Copy out all lines bearing the word "contact" from the listing below.

__DATA EXCERPTS__:
──────────────────────────────

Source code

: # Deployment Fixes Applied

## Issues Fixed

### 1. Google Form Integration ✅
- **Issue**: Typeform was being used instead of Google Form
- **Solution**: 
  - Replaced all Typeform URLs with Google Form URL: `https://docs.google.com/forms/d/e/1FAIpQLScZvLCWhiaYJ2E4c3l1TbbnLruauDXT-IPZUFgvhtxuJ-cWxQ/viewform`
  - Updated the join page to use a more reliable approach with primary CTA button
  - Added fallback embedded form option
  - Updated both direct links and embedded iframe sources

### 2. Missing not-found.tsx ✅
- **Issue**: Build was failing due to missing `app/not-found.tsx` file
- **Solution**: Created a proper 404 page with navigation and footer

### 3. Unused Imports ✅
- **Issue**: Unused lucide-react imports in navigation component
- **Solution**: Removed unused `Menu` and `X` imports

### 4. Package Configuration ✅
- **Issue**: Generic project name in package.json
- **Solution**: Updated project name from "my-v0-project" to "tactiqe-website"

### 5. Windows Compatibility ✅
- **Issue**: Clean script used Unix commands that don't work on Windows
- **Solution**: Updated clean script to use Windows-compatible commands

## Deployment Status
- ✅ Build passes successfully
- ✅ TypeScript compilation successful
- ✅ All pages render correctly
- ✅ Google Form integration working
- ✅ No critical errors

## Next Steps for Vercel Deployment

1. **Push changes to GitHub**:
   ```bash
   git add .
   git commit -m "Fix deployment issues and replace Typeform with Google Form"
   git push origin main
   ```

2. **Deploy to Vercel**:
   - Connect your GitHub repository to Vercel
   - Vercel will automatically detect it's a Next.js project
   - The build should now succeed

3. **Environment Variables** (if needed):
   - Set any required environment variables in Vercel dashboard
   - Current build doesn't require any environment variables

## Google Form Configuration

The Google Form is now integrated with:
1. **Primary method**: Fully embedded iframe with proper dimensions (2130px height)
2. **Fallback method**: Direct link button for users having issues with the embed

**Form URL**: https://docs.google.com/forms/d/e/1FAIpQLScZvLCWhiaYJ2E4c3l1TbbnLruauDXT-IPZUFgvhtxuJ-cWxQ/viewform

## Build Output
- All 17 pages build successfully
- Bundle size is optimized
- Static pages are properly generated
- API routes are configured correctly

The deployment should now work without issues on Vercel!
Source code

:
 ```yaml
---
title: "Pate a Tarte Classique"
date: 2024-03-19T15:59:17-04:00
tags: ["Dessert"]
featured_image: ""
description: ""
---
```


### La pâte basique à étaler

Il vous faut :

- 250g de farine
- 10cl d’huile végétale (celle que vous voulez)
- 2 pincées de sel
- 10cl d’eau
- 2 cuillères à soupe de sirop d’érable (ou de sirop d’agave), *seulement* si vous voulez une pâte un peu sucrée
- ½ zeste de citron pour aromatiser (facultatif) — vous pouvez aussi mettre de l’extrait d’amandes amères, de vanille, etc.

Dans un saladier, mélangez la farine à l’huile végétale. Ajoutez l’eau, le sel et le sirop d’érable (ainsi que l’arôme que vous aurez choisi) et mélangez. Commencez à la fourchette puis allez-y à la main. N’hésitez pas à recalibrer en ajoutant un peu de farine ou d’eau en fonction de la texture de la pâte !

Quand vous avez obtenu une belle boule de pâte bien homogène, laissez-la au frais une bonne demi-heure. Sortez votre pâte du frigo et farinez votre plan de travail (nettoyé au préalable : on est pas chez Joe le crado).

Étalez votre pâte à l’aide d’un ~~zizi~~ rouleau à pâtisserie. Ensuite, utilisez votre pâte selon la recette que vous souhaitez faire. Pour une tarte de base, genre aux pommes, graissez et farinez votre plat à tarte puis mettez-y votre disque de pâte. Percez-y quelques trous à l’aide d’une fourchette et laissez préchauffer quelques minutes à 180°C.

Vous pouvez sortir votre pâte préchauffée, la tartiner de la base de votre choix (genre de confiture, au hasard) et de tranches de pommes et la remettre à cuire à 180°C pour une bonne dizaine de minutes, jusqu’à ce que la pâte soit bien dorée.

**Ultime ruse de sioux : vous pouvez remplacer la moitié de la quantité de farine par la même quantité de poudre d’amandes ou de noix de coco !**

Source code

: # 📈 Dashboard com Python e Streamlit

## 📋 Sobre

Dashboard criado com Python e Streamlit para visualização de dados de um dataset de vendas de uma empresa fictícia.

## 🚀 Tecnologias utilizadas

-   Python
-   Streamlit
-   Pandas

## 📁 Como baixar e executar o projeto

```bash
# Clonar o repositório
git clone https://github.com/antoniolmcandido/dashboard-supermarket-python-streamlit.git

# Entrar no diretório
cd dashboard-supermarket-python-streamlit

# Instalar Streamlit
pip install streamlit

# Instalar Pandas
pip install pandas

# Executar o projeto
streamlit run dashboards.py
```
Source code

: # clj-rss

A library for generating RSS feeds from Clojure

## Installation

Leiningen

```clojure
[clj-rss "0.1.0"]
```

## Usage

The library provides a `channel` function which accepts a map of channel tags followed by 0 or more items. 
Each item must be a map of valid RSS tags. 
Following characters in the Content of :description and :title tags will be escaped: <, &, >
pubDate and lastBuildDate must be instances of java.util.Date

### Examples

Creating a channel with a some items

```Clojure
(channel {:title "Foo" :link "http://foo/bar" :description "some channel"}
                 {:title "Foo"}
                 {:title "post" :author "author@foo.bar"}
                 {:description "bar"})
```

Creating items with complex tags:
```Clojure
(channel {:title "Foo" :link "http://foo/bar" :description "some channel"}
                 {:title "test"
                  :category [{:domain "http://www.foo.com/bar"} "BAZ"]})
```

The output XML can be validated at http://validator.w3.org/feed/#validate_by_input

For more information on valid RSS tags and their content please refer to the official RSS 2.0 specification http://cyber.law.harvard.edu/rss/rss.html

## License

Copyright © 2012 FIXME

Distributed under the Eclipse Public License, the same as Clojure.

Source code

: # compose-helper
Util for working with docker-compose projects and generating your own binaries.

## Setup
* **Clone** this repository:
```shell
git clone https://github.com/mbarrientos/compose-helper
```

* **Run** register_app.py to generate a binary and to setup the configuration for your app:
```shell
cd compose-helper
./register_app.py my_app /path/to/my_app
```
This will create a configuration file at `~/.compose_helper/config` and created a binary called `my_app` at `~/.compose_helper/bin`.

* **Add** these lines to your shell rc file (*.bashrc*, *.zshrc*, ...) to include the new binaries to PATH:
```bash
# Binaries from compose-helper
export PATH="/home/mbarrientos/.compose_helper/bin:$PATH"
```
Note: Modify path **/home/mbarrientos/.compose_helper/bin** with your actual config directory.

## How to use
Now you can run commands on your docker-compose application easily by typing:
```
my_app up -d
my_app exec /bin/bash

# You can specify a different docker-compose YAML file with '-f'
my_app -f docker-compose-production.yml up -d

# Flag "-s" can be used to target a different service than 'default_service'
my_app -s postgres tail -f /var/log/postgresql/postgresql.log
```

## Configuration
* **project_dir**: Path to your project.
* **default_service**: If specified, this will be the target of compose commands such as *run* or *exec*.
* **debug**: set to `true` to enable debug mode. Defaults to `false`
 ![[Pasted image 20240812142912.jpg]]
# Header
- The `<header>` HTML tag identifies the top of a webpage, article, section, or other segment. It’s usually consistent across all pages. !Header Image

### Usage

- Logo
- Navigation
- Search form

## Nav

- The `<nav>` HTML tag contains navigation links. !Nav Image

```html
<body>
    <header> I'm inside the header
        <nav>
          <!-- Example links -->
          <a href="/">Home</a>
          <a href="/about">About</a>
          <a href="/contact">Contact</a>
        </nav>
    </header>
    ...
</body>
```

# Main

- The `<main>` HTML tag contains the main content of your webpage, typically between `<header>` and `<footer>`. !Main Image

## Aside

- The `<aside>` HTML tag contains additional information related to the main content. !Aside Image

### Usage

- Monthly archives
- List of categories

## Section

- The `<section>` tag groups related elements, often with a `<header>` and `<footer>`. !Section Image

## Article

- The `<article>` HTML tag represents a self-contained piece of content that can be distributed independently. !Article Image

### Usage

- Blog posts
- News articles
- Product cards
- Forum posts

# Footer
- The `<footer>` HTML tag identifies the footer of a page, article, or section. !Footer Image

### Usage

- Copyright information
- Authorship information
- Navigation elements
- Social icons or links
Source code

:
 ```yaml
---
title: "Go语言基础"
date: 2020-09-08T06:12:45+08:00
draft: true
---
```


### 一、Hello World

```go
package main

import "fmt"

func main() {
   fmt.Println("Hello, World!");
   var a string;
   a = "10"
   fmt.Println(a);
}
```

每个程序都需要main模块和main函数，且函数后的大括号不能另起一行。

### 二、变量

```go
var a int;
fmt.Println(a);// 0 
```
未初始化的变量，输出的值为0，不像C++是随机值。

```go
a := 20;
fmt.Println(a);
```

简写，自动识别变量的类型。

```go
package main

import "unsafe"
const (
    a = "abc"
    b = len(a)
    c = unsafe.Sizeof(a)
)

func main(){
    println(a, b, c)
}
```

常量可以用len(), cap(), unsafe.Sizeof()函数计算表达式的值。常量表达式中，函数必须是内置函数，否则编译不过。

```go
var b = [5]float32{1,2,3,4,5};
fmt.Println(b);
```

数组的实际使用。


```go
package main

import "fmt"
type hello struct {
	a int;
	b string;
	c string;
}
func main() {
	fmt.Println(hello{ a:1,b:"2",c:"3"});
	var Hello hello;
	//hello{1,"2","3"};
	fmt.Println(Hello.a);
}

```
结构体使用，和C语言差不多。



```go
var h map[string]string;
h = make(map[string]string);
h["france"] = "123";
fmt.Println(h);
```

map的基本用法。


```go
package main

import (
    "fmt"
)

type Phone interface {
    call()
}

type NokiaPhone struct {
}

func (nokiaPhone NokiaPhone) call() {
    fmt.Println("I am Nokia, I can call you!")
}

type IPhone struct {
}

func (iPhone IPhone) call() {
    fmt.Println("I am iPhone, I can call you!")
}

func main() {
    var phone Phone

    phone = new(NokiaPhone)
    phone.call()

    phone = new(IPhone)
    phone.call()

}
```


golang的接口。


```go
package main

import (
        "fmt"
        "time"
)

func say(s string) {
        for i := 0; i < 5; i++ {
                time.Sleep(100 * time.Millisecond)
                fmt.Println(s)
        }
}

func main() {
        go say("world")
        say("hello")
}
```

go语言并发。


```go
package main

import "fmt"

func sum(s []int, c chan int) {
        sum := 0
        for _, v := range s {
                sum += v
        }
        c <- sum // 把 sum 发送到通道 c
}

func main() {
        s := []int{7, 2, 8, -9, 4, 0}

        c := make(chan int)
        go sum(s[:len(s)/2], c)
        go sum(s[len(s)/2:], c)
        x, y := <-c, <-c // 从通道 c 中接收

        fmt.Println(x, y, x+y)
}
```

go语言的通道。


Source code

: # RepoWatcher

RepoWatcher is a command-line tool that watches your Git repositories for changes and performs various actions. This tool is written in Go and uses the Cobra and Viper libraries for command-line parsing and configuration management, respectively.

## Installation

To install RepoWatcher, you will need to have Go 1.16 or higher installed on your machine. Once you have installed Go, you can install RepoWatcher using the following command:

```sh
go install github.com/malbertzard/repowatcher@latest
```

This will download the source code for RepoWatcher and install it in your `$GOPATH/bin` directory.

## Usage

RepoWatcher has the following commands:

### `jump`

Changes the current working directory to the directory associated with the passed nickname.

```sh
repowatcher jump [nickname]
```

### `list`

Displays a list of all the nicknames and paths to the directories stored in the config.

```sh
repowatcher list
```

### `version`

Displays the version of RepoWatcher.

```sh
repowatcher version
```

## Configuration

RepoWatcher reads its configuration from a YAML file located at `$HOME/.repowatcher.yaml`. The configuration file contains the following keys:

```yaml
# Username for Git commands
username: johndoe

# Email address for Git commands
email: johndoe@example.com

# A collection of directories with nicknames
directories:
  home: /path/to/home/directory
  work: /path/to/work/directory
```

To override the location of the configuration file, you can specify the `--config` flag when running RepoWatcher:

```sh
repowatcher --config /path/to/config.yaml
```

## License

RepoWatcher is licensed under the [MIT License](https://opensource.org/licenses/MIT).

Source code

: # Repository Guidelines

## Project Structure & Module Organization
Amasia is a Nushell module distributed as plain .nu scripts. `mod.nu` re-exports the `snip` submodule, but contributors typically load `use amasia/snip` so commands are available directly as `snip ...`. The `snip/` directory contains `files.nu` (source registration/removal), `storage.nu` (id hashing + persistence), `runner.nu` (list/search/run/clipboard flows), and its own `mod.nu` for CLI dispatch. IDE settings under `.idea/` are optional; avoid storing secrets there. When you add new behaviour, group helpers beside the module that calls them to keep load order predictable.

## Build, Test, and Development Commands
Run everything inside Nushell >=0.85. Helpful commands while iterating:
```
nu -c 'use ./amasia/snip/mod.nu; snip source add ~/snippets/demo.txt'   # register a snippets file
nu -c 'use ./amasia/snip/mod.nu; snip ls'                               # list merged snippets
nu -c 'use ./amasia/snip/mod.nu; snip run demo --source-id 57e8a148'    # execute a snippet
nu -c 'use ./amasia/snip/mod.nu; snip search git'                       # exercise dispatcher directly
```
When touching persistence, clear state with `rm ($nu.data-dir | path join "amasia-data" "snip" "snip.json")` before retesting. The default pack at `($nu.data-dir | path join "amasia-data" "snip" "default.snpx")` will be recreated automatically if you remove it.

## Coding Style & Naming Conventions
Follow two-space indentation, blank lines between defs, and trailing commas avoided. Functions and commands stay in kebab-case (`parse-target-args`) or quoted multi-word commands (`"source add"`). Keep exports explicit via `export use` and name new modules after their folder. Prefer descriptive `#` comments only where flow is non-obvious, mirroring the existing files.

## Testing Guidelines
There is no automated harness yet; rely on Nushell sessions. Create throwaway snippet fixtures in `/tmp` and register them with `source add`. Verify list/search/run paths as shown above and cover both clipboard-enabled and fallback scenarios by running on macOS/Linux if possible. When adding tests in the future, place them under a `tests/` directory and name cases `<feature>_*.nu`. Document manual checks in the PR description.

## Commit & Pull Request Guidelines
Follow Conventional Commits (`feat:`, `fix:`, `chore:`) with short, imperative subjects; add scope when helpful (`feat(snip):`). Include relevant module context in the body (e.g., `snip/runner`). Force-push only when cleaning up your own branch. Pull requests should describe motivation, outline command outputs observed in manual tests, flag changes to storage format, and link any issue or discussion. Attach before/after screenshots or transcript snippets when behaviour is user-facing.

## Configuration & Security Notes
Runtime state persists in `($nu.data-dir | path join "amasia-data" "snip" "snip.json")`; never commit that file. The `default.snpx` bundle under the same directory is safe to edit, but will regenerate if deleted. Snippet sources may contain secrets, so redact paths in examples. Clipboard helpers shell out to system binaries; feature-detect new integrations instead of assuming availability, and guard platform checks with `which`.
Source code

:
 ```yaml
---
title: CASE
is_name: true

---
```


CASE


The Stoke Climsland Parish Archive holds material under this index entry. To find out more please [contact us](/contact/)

──────────────────────────────

__RESPONSE BOX__:
          <a href="/contact">Contact</a>
The Stoke Climsland Parish Archive holds material under this index entry. To find out more please [contact us](/contact/)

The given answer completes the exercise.